BRITE-Constellation Mission Update

By / par Catherine Lovekin (on behalf of the Canadian BRITE Team)
(Cassiopeia – Winter / hiver 2021)

BRITE-Constellation is an international space astronomy mission consisting of a fleet of 20x20x20 cm nanosatellites dedicated to precision optical photometry of bright stars in two photometric colours. The mission continues in full science operations, with 38 datasets available in the public domain from the BRITE public archive. As of April of 2020, all data is made public as soon as decorrelation is complete, with no proprietary period.
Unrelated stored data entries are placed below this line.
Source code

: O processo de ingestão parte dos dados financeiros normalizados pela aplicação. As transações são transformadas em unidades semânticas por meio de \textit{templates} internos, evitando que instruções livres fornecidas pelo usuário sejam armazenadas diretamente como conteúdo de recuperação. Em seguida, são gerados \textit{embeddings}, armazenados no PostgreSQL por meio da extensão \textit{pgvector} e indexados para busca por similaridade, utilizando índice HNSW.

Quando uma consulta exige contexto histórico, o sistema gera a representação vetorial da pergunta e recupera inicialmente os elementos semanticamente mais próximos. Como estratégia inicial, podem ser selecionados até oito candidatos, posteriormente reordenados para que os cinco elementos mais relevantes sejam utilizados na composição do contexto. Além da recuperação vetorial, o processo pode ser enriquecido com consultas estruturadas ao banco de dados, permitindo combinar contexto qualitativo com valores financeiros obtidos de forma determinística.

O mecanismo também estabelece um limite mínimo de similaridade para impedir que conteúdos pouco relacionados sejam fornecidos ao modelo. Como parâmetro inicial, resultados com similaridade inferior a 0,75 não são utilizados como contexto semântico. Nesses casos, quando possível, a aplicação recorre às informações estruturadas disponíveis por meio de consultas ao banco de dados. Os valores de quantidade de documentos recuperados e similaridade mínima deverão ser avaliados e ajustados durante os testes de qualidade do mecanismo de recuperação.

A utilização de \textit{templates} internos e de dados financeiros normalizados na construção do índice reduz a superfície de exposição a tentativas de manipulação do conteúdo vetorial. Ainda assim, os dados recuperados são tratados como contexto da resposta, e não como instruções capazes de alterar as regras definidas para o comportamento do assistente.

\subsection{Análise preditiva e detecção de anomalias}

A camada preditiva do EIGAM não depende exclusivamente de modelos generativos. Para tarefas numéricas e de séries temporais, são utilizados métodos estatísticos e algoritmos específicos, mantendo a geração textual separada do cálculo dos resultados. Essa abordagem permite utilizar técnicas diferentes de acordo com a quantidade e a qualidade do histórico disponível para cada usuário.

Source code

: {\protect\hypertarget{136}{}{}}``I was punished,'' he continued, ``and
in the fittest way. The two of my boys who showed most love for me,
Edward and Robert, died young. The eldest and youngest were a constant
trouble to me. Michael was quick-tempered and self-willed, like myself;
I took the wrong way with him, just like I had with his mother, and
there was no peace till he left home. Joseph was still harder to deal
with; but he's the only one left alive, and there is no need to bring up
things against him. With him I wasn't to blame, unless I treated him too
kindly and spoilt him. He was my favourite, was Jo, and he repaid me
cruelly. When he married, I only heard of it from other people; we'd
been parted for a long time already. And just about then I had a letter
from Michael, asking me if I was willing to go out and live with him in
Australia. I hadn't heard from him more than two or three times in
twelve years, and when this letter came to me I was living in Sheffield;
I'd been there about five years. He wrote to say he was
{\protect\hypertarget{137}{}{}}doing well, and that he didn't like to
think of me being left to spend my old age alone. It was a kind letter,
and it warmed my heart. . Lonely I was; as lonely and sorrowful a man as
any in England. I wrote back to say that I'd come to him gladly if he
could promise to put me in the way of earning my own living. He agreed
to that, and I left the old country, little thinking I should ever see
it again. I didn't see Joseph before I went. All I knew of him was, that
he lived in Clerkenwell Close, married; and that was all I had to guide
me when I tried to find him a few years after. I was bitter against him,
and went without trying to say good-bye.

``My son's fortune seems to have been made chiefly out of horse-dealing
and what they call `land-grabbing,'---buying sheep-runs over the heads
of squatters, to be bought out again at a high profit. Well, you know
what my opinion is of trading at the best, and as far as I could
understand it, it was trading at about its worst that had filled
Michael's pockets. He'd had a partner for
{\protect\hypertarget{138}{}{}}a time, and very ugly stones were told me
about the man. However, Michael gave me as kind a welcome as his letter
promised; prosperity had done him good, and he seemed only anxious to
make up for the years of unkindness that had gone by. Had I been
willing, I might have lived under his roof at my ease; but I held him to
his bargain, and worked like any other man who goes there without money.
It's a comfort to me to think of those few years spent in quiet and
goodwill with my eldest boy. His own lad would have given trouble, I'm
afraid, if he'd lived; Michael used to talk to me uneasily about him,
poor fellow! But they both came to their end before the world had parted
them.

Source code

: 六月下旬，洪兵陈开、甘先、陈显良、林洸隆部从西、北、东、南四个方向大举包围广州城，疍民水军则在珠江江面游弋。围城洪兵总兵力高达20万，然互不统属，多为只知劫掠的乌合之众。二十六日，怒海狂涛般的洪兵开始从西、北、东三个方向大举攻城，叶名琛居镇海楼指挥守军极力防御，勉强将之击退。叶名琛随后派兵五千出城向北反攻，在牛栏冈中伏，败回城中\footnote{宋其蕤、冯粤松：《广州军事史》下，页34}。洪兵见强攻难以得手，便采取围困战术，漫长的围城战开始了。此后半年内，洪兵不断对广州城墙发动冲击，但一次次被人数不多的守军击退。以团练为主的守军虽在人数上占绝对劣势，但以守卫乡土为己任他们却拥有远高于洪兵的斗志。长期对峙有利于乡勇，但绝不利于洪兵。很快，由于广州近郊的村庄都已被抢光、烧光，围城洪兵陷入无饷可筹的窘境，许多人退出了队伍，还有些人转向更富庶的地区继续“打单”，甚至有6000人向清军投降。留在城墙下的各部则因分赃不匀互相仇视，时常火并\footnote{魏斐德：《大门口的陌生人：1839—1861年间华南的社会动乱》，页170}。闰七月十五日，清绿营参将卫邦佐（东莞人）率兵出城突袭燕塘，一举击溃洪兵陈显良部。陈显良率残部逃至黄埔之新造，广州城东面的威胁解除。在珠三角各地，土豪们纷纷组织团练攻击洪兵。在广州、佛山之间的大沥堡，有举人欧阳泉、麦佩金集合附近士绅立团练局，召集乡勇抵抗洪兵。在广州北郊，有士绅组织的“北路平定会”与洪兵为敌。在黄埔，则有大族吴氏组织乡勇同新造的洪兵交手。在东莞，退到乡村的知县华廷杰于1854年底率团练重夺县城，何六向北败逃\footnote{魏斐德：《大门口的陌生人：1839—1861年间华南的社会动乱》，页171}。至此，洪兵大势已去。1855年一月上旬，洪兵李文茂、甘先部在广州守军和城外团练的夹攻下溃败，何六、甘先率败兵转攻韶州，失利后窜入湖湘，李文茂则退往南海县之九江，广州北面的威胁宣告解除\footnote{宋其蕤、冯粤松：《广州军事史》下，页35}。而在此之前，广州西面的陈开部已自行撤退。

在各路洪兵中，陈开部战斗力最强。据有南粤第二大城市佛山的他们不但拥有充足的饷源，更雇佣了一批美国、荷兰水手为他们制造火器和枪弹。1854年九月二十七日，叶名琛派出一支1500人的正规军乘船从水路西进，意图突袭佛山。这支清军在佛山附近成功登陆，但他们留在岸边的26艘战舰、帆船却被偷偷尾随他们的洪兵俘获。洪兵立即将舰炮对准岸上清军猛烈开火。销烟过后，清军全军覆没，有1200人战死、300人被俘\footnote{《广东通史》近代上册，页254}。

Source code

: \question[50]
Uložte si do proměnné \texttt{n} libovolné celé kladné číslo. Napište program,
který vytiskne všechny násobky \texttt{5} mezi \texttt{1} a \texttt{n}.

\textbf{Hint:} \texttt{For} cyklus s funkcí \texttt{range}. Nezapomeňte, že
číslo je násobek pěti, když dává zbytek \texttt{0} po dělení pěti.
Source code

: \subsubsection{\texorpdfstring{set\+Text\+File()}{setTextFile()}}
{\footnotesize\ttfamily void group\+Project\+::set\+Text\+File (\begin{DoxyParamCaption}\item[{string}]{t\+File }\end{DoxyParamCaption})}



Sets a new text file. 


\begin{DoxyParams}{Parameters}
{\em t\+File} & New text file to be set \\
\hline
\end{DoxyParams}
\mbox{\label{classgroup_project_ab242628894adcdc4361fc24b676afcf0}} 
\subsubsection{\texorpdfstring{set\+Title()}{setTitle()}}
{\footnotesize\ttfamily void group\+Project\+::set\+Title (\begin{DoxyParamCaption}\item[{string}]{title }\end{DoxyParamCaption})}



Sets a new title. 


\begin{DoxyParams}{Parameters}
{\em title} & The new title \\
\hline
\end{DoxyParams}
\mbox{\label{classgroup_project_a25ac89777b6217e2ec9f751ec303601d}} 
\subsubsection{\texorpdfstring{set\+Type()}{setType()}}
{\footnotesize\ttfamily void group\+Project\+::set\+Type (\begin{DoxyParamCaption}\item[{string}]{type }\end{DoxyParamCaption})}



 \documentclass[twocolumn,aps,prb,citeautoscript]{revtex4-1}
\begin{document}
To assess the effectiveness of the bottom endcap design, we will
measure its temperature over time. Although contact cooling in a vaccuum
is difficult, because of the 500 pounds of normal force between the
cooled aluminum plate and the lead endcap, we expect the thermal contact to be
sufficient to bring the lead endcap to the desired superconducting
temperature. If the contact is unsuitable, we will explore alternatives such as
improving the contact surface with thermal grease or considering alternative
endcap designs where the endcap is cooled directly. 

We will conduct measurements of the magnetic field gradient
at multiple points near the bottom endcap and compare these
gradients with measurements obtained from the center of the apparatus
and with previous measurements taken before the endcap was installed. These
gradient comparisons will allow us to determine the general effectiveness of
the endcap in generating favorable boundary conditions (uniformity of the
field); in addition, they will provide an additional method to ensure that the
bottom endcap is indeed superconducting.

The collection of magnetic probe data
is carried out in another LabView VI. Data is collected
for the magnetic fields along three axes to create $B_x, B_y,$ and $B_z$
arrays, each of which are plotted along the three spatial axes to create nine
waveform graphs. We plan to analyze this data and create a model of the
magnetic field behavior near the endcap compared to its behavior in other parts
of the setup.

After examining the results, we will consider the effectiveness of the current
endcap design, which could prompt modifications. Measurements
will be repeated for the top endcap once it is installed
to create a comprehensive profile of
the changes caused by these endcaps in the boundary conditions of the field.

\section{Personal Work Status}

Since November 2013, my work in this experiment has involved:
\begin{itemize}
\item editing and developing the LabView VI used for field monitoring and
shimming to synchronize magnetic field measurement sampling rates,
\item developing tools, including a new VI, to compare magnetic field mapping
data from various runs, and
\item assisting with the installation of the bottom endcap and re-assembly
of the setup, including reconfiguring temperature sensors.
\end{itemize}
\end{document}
The BRITE mission is a collaboration between Canadian, Austrian and Polish astronomers and space scientists. The Canadian partners represent University of Toronto, Université de Montréal, Mount Allison University, and Royal Military College of Canada. The mission was built, and the Canadian satellites operated by, the University of Toronto Institute for Aerospace Studies Space Flight Lab (UTIAS-SFL). The Canadian Space Agency funded the construction of the Canadian satellites, and continues to support their day-to-day operations.


There are five BRITE satellites in the Constellation, which work together to obtain well-sampled, long term continuous (~6 months) light curves in both red and blue band passes across a variety of sky fields.

As this issue of Cassiopeia went to press, the assignments of the BRITE nanosats were:

  • BRITE Toronto (Canada): This satellite observes with a red filter. It is currently finished a campaign in Cygnus, and is now being set up on the Vela Puppis field.
  • BRITE Lem (Poland): Lem observes with a blue filter, but is currently idle due to unresolved stability issues.
  • BRITE Heweliusz (Poland): Heweliusz observes with a red filter. It is currently observing the Orion field.
  • BRITE Austria (Austria): BRITE Austria observes with a blue filter. It has recently wrapped up a campaign in Orion, and is now on hold while its orbit takes it through eclipse. It is expected to resume observations in mid-December.
  • UniBRITE (Austria): Currently out of order.

The BRITE Constellation observing program is currently set through early 2022. Details of the observing plan will be available on the BRITE photometry Wiki page.

Recent Science Results

“Five years of BRITE-Constellation photometry of the luminous blue variable P Cygni: properties of the stochastic low-frequency variability (Elliott et al., arXiv:2110.12056)

Luminous Blue Variables (LBVs) are massive stars that are likely to be a transitionary phase between O stars and hydrogen-free classical Wolf-Rayet stars. The variability of these stars has been an area of study for both professional and amateur astronomers for more than a century. This paper presents five years of precision photometry of the classical LBV P Cygni taken with the BRITE-Constellation nanosatellites. The authors use the BRITE data to search for periodicities that could elucidate the drivers of variability for these stars. These data show some long-timescale variability over the course of all six calendar years of observations, but the frequencies needed to reproduce the individual light curves are not consistent from one year to the next. These results likely show that there is no periodic phenomenon present for P Cygni, meaning that the variability is largely stochastic. This suggests the variability is being caused by internal gravity waves similar to those seen in other massive stars, with P Cygni exhibiting a larger amplitude and lower characteristic frequency than the main-sequence or blue supergiant stars previously studied. These results show evidence that LBVs may be an extrapolation of the blue supergiants, which have previously been shown to be an extension of main-sequence stars in the context of the stochastic low-frequency photometric variability.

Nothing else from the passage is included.